Authorities identified the shooter as Phillip Adams, a former NFL player who died by suicide after being pursued by police. His motive remains unknown, the Herald’s Andrew Dys reports.

The Sunday memorial drew both longtime friends of the Lesslies and people who’d never met them, The Herald’s Cailyn Dickerson and Alexander Zietlow report. Sarah Valentine, who’s known the family for years, was among the attendees.

“Obviously, we’re devastated for them,” Valentine said. “But as Christians, we can have both grief and joy at the same time because we know where they are now.”

3.‘Can’t lose our history’

Morris Street in Charleston has a history all its own, from being the heart of a community for freed Black people in the 1850s to hosting James Brown, “the godfather of soul,” when he accepted the key to the city in 1967.

“Every part of our beautiful city was shaped in some way by the lives and work of Black Charlestonians, but none more than Morris Street,” said Nathaniel Robert Walker, an associate professor of architectural history at the College of Charleston. “It was the thriving commercial and cultural heart of a community that refused to be left on the margins of a segregated city.”

Some fear that history could be forgotten, so the Preservation Society of Charleston launched an online exhibit that tells the street’s history and the lives of the people who built it into what it is today.

The street already looks vastly different from how it did 60 years ago. The State’s Charleston reporter Caitlin Byrd has all the details on what’s still there and what can only be preserved in photos.

4. Aquatic creepy crawlies, gators and beaver bounties

Moving to the beach was supposed to be nice. I thought the people here floated over the sand, and hoped the beautiful water didn’t actually have anything in it to bother me.

But, I have learned. For one, sea worms have swarmed South Carolina’s coast and it may not be advisable to go swimming with the little guys. How long will they be here? Do they bite? The State’s Mitchell Willetts has the latest.

Alligators have for made headlines in recent weeks down in the Lowcountry for, among other things, napping on golf courses. This week, one poor golfer’s 18 holes were interrupted when his ball ended up ... on the head of a gator.

Myrtle Beach is considering a new way to deal with its own water-friendly pests. Rather than paying contractors to kill beavers, whose dams have worsened inland flooding, Horry County proposed putting out a bounty on beavers, the Sun News’ Dale Shoemaker, Jr. reports. Here’s how much the county might pay per beaver, and who would be allowed to go hunting for them.

5. Fun, Fun and Not Fun updates from the Grand Strand

The first pieces of the Myrtle Beach SkyWheel arrived on the boardwalk Wednesday afternoon. For its 10th Anniversary, the SkyWheel shut down and was shipped back to Kansas to its manufacturer to be refurbished.
The first pieces of the Myrtle Beach SkyWheel arrived on the boardwalk Wednesday afternoon. For its 10th Anniversary, the SkyWheel shut down and was shipped back to Kansas to its manufacturer to be refurbished.

Remember music festivals? Coronavirus killed them. In the Before Times, we used to gather in giant, often muddy, parks to listen to some of our favorite musicians.

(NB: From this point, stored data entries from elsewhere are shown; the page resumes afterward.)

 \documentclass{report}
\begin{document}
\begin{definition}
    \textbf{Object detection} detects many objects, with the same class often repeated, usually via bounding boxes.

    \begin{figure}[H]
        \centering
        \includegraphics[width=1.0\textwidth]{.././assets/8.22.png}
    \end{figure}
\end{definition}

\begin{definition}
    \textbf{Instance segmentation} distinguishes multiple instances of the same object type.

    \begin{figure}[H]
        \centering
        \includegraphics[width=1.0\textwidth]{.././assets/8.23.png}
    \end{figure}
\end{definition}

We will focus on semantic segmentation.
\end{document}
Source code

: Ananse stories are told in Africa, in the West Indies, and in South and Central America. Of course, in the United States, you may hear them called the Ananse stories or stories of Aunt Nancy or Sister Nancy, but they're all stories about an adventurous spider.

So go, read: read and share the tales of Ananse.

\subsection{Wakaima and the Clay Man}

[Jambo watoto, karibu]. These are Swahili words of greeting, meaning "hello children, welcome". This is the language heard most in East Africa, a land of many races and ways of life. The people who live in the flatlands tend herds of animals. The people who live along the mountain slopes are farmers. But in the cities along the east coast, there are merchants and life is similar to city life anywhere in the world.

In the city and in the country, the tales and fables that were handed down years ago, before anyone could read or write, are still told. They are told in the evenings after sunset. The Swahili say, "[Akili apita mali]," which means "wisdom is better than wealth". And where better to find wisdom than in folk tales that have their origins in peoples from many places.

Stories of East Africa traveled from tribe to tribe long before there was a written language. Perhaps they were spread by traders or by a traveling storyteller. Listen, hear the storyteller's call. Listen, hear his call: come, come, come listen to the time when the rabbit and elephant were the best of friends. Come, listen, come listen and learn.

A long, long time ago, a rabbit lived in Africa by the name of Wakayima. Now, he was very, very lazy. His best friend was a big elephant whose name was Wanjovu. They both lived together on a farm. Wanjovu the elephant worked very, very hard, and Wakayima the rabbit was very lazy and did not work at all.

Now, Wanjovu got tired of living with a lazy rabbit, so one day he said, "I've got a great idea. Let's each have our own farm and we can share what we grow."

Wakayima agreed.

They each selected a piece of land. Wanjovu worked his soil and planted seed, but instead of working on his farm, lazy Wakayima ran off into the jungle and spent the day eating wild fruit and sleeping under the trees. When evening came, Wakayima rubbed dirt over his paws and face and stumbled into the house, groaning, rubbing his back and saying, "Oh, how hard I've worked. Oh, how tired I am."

The Carolina Country Music Festival is one of the first events of its kind to return to Myrtle Beach. The festival is coming out of suspended animation, with the same headliners planned for last year’s event, including Luke Combs. The Sun News’ Maya Brown has the latest on when and where the event will be, and who will be performing.

Also this week, the first pieces of the Myrtle Beach SkyWheel rolled onto the boardwalk after three months of renovations for its 10th anniversary. It’ll take about two weeks to reconstruct with possible reopening in late May. I wrote about the wheel’s return and what changes people can expect. (Oh, and the reason it’s not just called the Ferris wheel, I’m told, is because it’s “not part of a circus.”)

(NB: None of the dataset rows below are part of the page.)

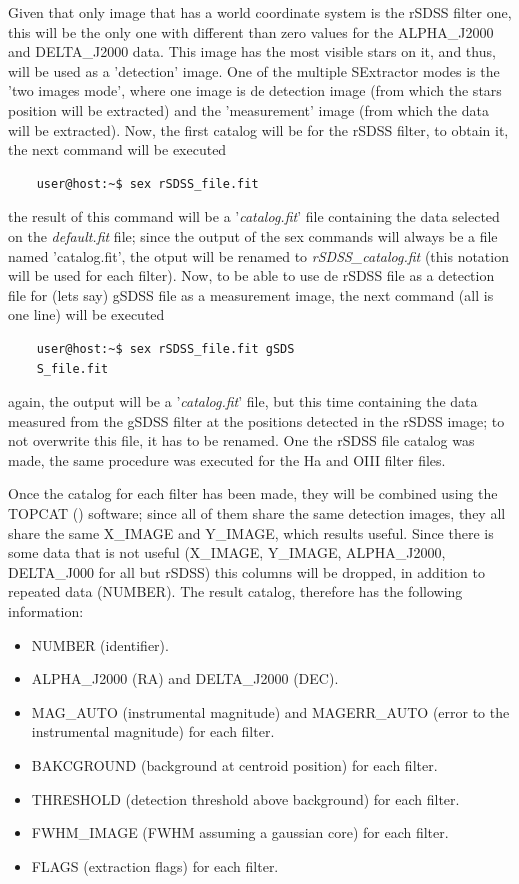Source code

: \documentclass{aa}
\begin{document}
    Given that only image that has a world coordinate system is the rSDSS filter one, this will be the only one with different than zero values for the ALPHA\_J2000 and DELTA\_J2000 data. This image has the most visible stars on it, and thus, will be used as a 'detection' image. One of the multiple SExtractor modes is the 'two images mode', where one image is de detection image (from which the stars position will be extracted) and the 'measurement' image (from which the data will be extracted). Now, the first catalog will be for the rSDSS filter, to obtain it, the next command will be executed
    \begin{lstlisting}
    user@host:~$ sex rSDSS_file.fit
    \end{lstlisting}
    the result of this command will be a '\textit{catalog.fit}' file containing the data selected on the \textit{default.fit} file; since the output of the sex commands will always be a file named 'catalog.fit', the otput will be renamed to \textit{rSDSS\_catalog.fit} (this notation will be used for each filter). Now, to be able to use de rSDSS file as a detection file for (lets say) gSDSS file as a measurement image, the next command (all is one line) will be executed
    \begin{lstlisting}
    user@host:~$ sex rSDSS_file.fit gSDS
    S_file.fit
    \end{lstlisting}
    again, the output will be a '\textit{catalog.fit}' file, but this time containing the data measured from the gSDSS filter at the positions detected in the rSDSS image; to not overwrite this file, it has to be renamed. One the rSDSS file catalog was made, the same procedure was executed for the Ha and OIII filter files.

    Once the catalog for each filter has been made, they will be combined using the TOPCAT (\cite{TOPCAT}) software; since all of them share the same detection images, they all share the same X\_IMAGE and Y\_IMAGE, which results useful. Since there is some data that is not useful (X\_IMAGE, Y\_IMAGE, ALPHA\_J2000, DELTA\_J000 for all but rSDSS) this columns will be dropped, in addition to repeated data (NUMBER). The result catalog, therefore has the following information:
    \begin{itemize}
        \item NUMBER (identifier).
        \item ALPHA\_J2000 (RA) and DELTA\_J2000 (DEC).
        \item MAG\_AUTO (instrumental magnitude) and MAGERR\_AUTO (error to the instrumental magnitude) for each filter.
        \item BAKCGROUND (background at centroid position) for each filter.
        \item THRESHOLD (detection threshold above background) for each filter.
        \item FWHM\_IMAGE (FWHM assuming a gaussian core) for each filter.
        \item FLAGS (extraction flags) for each filter.
    \end{itemize}
\end{document}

Finally, tourists flooding back into Myrtle Beach this spring will find one thing missing from the seafood buffets — crab legs. A national shortage on snow crab legs has caused issues in the regions that survive off them, like the Grand Strand, The Sun News’ Alan Blondin reports.

There’s also a shortage of chicken wings, but I’m not going to tell you to not be alarmed. I am alarmed. I just bought a new wing sauce.